_WORK REQUIRED_: For each line of the data that includes the word "tutorial", copy the line.

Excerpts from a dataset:
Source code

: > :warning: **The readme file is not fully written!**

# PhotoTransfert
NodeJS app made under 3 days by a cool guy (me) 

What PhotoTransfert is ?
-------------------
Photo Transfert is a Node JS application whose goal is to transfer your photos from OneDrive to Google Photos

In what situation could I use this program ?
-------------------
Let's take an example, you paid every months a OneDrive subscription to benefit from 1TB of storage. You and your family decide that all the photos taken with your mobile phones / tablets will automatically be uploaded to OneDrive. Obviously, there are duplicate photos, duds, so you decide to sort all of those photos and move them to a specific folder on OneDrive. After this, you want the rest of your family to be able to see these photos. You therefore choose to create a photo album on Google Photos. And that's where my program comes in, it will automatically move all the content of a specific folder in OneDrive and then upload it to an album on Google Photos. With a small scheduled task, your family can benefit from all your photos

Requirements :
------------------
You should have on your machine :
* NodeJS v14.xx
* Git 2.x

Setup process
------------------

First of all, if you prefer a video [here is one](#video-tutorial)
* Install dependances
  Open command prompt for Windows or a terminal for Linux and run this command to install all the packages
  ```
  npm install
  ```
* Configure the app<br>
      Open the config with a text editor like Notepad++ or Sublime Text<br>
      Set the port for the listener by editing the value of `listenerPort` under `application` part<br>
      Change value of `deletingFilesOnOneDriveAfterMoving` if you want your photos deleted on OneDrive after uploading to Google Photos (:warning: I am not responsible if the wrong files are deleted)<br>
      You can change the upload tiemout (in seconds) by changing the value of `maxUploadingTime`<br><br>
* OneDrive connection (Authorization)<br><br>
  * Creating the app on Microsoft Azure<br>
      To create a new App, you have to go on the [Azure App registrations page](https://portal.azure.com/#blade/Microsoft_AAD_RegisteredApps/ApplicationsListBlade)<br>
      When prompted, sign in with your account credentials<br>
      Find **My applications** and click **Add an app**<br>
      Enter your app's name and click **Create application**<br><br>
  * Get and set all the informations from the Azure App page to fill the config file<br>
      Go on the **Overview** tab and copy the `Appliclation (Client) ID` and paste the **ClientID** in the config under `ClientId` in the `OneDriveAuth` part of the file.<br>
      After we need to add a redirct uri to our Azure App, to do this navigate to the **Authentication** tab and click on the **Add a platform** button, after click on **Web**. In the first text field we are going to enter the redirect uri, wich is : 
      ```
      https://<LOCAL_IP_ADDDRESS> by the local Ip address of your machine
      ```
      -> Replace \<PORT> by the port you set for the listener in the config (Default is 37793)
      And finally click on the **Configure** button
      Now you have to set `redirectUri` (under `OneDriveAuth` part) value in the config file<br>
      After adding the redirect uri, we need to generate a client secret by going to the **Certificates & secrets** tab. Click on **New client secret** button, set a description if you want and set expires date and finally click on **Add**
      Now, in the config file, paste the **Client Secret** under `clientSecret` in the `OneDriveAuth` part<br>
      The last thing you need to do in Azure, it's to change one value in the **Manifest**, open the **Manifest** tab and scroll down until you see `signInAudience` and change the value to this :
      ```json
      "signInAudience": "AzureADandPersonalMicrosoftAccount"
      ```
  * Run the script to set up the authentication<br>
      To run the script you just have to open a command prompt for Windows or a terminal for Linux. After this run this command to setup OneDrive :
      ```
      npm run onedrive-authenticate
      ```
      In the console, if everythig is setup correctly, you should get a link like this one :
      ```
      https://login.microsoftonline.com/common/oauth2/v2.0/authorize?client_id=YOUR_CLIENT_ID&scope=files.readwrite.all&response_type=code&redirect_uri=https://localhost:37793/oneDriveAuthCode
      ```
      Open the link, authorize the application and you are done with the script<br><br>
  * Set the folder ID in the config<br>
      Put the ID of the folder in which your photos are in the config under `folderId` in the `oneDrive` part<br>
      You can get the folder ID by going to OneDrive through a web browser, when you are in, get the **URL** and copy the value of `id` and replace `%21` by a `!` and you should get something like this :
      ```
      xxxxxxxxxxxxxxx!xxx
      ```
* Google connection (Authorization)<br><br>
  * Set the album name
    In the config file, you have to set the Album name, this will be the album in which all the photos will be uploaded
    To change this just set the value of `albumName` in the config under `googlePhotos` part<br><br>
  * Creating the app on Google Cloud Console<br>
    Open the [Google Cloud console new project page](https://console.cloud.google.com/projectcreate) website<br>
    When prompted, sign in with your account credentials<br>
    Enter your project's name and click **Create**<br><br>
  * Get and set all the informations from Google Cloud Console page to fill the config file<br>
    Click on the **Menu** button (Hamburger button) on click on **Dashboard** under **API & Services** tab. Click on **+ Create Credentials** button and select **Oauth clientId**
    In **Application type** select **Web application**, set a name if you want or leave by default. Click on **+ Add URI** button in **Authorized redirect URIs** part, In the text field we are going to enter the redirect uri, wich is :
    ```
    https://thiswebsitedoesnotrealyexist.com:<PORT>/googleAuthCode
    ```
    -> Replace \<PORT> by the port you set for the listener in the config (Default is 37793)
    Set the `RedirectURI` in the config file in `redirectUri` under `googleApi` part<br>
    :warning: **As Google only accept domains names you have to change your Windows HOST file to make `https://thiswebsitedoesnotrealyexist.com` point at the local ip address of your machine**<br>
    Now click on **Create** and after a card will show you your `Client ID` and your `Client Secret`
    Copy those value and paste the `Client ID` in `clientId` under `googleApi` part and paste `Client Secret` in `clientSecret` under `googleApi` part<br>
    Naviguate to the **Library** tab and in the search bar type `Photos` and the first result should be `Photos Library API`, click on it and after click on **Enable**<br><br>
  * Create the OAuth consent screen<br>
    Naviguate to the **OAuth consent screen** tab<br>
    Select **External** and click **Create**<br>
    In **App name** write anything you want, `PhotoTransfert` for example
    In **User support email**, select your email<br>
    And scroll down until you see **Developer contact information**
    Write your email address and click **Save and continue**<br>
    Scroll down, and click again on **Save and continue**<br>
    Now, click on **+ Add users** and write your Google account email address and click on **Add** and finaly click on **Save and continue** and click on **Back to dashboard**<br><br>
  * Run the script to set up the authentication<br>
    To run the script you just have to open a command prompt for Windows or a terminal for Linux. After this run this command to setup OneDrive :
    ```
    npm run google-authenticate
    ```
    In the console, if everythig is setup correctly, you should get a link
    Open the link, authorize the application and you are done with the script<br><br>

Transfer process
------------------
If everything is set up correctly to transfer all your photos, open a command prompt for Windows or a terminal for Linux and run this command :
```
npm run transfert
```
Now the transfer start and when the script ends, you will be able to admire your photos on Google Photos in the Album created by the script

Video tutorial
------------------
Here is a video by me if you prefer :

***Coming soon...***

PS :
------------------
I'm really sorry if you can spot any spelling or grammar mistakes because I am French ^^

_TASK RESPONSE_:
First of all, if you prefer a video [here is one](#video-tutorial)
Video tutorial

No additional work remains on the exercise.